Checking out SQL Server via empirical data points

Performance impact: file fragmentation and SAN – Part IV

Lies, damned lies, and statistics!

 

If you have read my three previous posts (1, 2, 3), you may walk away with an impression that on a drive presented from a high-end enterprise class disk array, Windows file fragmentation does not have a significant performance impact. And I’ve given you empirical data—oh yeah, statistics—to support that impression.

 

But that is not the whole story! No, I didn’t lie to you. The numbers I presented were solid. It’s just that the story is not yet finished.

 

In these previous posts on the performance impact of file fragmentation, I presented the I/O throughput data as the evidence. The arguments were valid, especially we did see file fragmentation causing the I/O throughput to degrade in a directly attached storage.

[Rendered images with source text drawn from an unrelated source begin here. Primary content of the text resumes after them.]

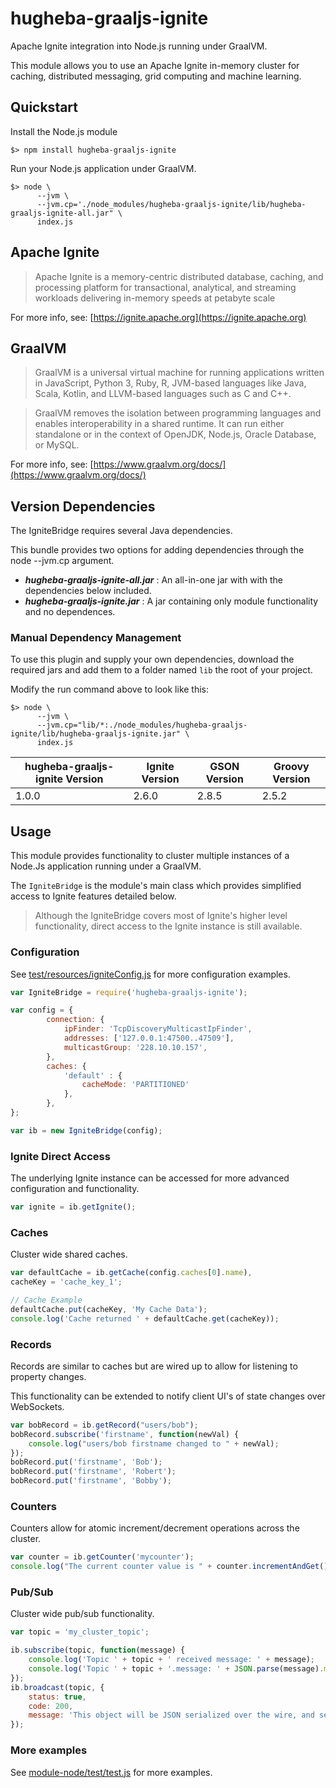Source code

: # hugheba-graaljs-ignite

Apache Ignite integration into Node.js running under GraalVM.

This module allows you to use an Apache Ignite in-memory cluster for caching, distributed messaging, grid computing and machine learning.

## Quickstart

Install the Node.js module

    $> npm install hugheba-graaljs-ignite
    
Run your Node.js application under GraalVM.

    $> node \
          --jvm \
          --jvm.cp='./node_modules/hugheba-graaljs-ignite/lib/hugheba-graaljs-ignite-all.jar" \ 
          index.js
          
## Apache Ignite

> Apache Ignite is a memory-centric distributed database, caching, and processing platform
for transactional, analytical, and streaming workloads delivering in-memory speeds at petabyte scale

For more info, see: [https://ignite.apache.org](https://ignite.apache.org)

## GraalVM

> GraalVM is a universal virtual machine for running applications written in JavaScript, Python 3, Ruby, R, JVM-based languages like Java, Scala, Kotlin, and LLVM-based languages such as C and C++.
  
> GraalVM removes the isolation between programming languages and enables interoperability in a shared runtime. It can run either standalone or in the context of OpenJDK, Node.js, Oracle Database, or MySQL.

For more info, see: [https://www.graalvm.org/docs/](https://www.graalvm.org/docs/)

## Version Dependencies

The IgniteBridge requires several Java dependencies.

This bundle provides two options for adding dependencies through the node --jvm.cp argument.

- _**hugheba-graaljs-ignite-all.jar**_ : An all-in-one jar with with the dependencies below included.
- _**hugheba-graaljs-ignite.jar**_ : A jar containing only module functionality and no dependences.

### Manual Dependency Management 

To use this plugin and supply your own dependencies, download the required jars and add them to a folder named `lib` the root of your project.
 
Modify the run command above to look like this:

    $> node \
          --jvm \
          --jvm.cp="lib/*:./node_modules/hugheba-graaljs-ignite/lib/hugheba-graaljs-ignite.jar" \
          index.js

| hugheba-graaljs-ignite Version | Ignite Version | GSON Version | Groovy Version |
|---|---|---|---|
| 1.0.0 | 2.6.0 | 2.8.5 | 2.5.2 |

## Usage

This module provides functionality to cluster multiple instances of a Node.Js application 
running under a GraalVM.

The `IgniteBridge` is the module's main class which provides simplified access to Ignite features detailed below.

> Although the IgniteBridge covers most of Ignite's higher level functionality, 
direct access to the Ignite instance is still available. 


### Configuration

See [test/resources/igniteConfig.js](test/resources/igniteConfig.js) for more configuration examples.

```javascript
var IgniteBridge = require('hugheba-graaljs-ignite');

var config = {
        connection: {
            ipFinder: 'TcpDiscoveryMulticastIpFinder', 
            addresses: ['127.0.0.1:47500..47509'],
            multicastGroup: '228.10.10.157', 
        },
        caches: {
            'default' : {
                cacheMode: 'PARTITIONED' 
            },
        },
};

var ib = new IgniteBridge(config);
```

### Ignite Direct Access

The underlying Ignite instance can be accessed for more advanced configuration and functionality.

```javascript
var ignite = ib.getIgnite();
```

### Caches

Cluster wide shared caches.

```javascript
var defaultCache = ib.getCache(config.caches[0].name),
cacheKey = 'cache_key_1';

// Cache Example
defaultCache.put(cacheKey, 'My Cache Data');
console.log('Cache returned ' + defaultCache.get(cacheKey));
```

### Records

Records are similar to caches but are wired up to allow for listening to property changes.

This functionality can be extended to notify client UI's of state changes over WebSockets.

```javascript
var bobRecord = ib.getRecord("users/bob");
bobRecord.subscribe('firstname', function(newVal) {
    console.log("users/bob firstname changed to " + newVal);
});
bobRecord.put('firstname', 'Bob');
bobRecord.put('firstname', 'Robert');
bobRecord.put('firstname', 'Bobby');
```

### Counters

Counters allow for atomic increment/decrement operations across the cluster.

```javascript
var counter = ib.getCounter('mycounter');
console.log("The current counter value is " + counter.incrementAndGet());
```

### Pub/Sub

Cluster wide pub/sub functionality.

```javascript
var topic = 'my_cluster_topic';

ib.subscribe(topic, function(message) {
    console.log('Topic ' + topic + ' received message: ' + message);
    console.log('Topic ' + topic + '.message: ' + JSON.parse(message).message);
});
ib.broadcast(topic, {
    status: true,
    code: 200,
    message: 'This object will be JSON serialized over the wire, and sent to every subscriber in the cluster.',
});

```

### More examples

See [module-node/test/test.js](module-node/test/test.js) for more examples.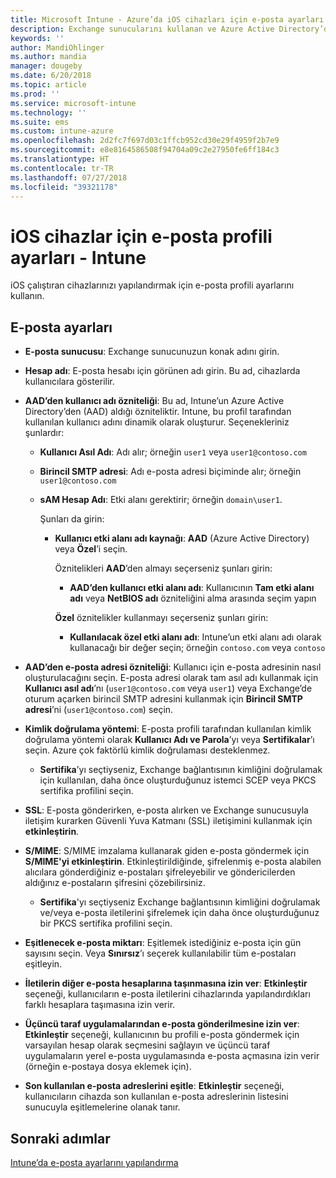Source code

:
 ```yaml
---
title: Microsoft Intune - Azure’da iOS cihazları için e-posta ayarları | Microsoft Docs
description: Exchange sunucularını kullanan ve Azure Active Directory’den öznitelik alan bir cihaz yapılandırma e-posta profili oluşturun. Microsoft Intune kullanarak ayrıca SSL’yi etkinleştirebilir, sertifika veya kullanıcı adı/parola ile kullanıcıların kimliği doğrulayabilir ve iOS cihazlarda e-posta eşitleyebilirsiniz.
keywords: ''
author: MandiOhlinger
ms.author: mandia
manager: dougeby
ms.date: 6/20/2018
ms.topic: article
ms.prod: ''
ms.service: microsoft-intune
ms.technology: ''
ms.suite: ems
ms.custom: intune-azure
ms.openlocfilehash: 2d2fc7f697d03c1ffcb952cd30e29f4959f2b7e9
ms.sourcegitcommit: e8e8164586508f94704a09c2e27950fe6ff184c3
ms.translationtype: HT
ms.contentlocale: tr-TR
ms.lasthandoff: 07/27/2018
ms.locfileid: "39321178"
---
```

# <a name="email-profile-settings-for-ios-devices---intune"></a>iOS cihazlar için e-posta profili ayarları - Intune

iOS çalıştıran cihazlarınızı yapılandırmak için e-posta profili ayarlarını kullanın.

## <a name="email-settings"></a>E-posta ayarları

- **E-posta sunucusu**: Exchange sunucunuzun konak adını girin.
- **Hesap adı**: E-posta hesabı için görünen adı girin. Bu ad, cihazlarda kullanıcılara gösterilir.
- **AAD’den kullanıcı adı özniteliği**: Bu ad, Intune’un Azure Active Directory’den (AAD) aldığı özniteliktir. Intune, bu profil tarafından kullanılan kullanıcı adını dinamik olarak oluşturur. Seçenekleriniz şunlardır:
  - **Kullanıcı Asıl Adı**: Adı alır; örneğin `user1` veya `user1@contoso.com`
  - **Birincil SMTP adresi**: Adı e-posta adresi biçiminde alır; örneğin `user1@contoso.com`
  - **sAM Hesap Adı**: Etki alanı gerektirir; örneğin `domain\user1`.

    Şunları da girin:  
    - **Kullanıcı etki alanı adı kaynağı**: **AAD** (Azure Active Directory) veya **Özel**’i seçin.

      Öznitelikleri **AAD**’den almayı seçerseniz şunları girin:
      - **AAD’den kullanıcı etki alanı adı**: Kullanıcının **Tam etki alanı adı** veya **NetBIOS adı** özniteliğini alma arasında seçim yapın

      **Özel** öznitelikler kullanmayı seçerseniz şunları girin:
      - **Kullanılacak özel etki alanı adı**: Intune’un etki alanı adı olarak kullanacağı bir değer seçin; örneğin `contoso.com` veya `contoso`

- **AAD’den e-posta adresi özniteliği**: Kullanıcı için e-posta adresinin nasıl oluşturulacağını seçin. E-posta adresi olarak tam asıl adı kullanmak için **Kullanıcı asıl adı**’nı (`user1@contoso.com` veya `user1`) veya Exchange’de oturum açarken birincil SMTP adresini kullanmak için **Birincil SMTP adresi**’ni (`user1@contoso.com`) seçin.
- **Kimlik doğrulama yöntemi**: E-posta profili tarafından kullanılan kimlik doğrulama yöntemi olarak **Kullanıcı Adı ve Parola**’yı veya **Sertifikalar**’ı seçin. Azure çok faktörlü kimlik doğrulaması desteklenmez.
  - **Sertifika**’yı seçtiyseniz, Exchange bağlantısının kimliğini doğrulamak için kullanılan, daha önce oluşturduğunuz istemci SCEP veya PKCS sertifika profilini seçin.
- **SSL**: E-posta gönderirken, e-posta alırken ve Exchange sunucusuyla iletişim kurarken Güvenli Yuva Katmanı (SSL) iletişimini kullanmak için **etkinleştirin**.
- **S/MIME**: S/MIME imzalama kullanarak giden e-posta göndermek için **S/MIME'yi etkinleştirin**. Etkinleştirildiğinde, şifrelenmiş e-posta alabilen alıcılara gönderdiğiniz e-postaları şifreleyebilir ve göndericilerden aldığınız e-postaların şifresini çözebilirsiniz.
  - **Sertifika**'yı seçtiyseniz Exchange bağlantısının kimliğini doğrulamak ve/veya e-posta iletilerini şifrelemek için daha önce oluşturduğunuz bir PKCS sertifika profilini seçin.
- **Eşitlenecek e-posta miktarı**: Eşitlemek istediğiniz e-posta için gün sayısını seçin. Veya **Sınırsız**’ı seçerek kullanılabilir tüm e-postaları eşitleyin.
- **İletilerin diğer e-posta hesaplarına taşınmasına izin ver**: **Etkinleştir** seçeneği, kullanıcıların e-posta iletilerini cihazlarında yapılandırdıkları farklı hesaplara taşımasına izin verir.
- **Üçüncü taraf uygulamalarından e-posta gönderilmesine izin ver**: **Etkinleştir** seçeneği, kullanıcının bu profili e-posta göndermek için varsayılan hesap olarak seçmesini sağlayın ve üçüncü taraf uygulamaların yerel e-posta uygulamasında e-posta açmasına izin verir (örneğin e-postaya dosya eklemek için).
- **Son kullanılan e-posta adreslerini eşitle**: **Etkinleştir** seçeneği, kullanıcıların cihazda son kullanılan e-posta adreslerinin listesini sunucuyla eşitlemelerine olanak tanır.

## <a name="next-steps"></a>Sonraki adımlar
[Intune’da e-posta ayarlarını yapılandırma](email-settings-configure.md)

But I/O throughput is but one I/O performance metric, and it is not enough to look at the I/O throughput alone. 

 

Let me start with an analogy. So suppose we have an eight-lane super highway going from New York City to Los Angles. As we pumping (okay, driving) more cars from NYC to LA, we take measure at a checkpoint in LA to find out how many cars are crossing that checkpoint every hour, i.e. we are measuring the throughput of the super highway. Now, instead of building the eight-lane super highway straight from NYC to LA, we have it take a detour via Boston. At that same checkpoint in LA, we again measure the throughput. Everything else being equal, we should get the same throughput.

 

However, for a given car, the trip from NYC to LA would take a lot longer on this detoured highway.

 

An I/O path is similar to a super highway. While its throughput is an important measure, how long it takes for an I/O request to complete—I/O latency or response time—is also an important measure. The question is, will file fragmentation take your I/O traffic for a detour?

 

Indeed, empirical test data show that when a file is severely fragmented, the maximum I/O latency of large sequential reads and writes (e.g. 256KB reads and writes) can suffer significantly. The following chart shows the impact of file fragmentation on the maximum I/O latency. The data were obtained from the same tests whose throughputs were reported in Part III of this series of posts.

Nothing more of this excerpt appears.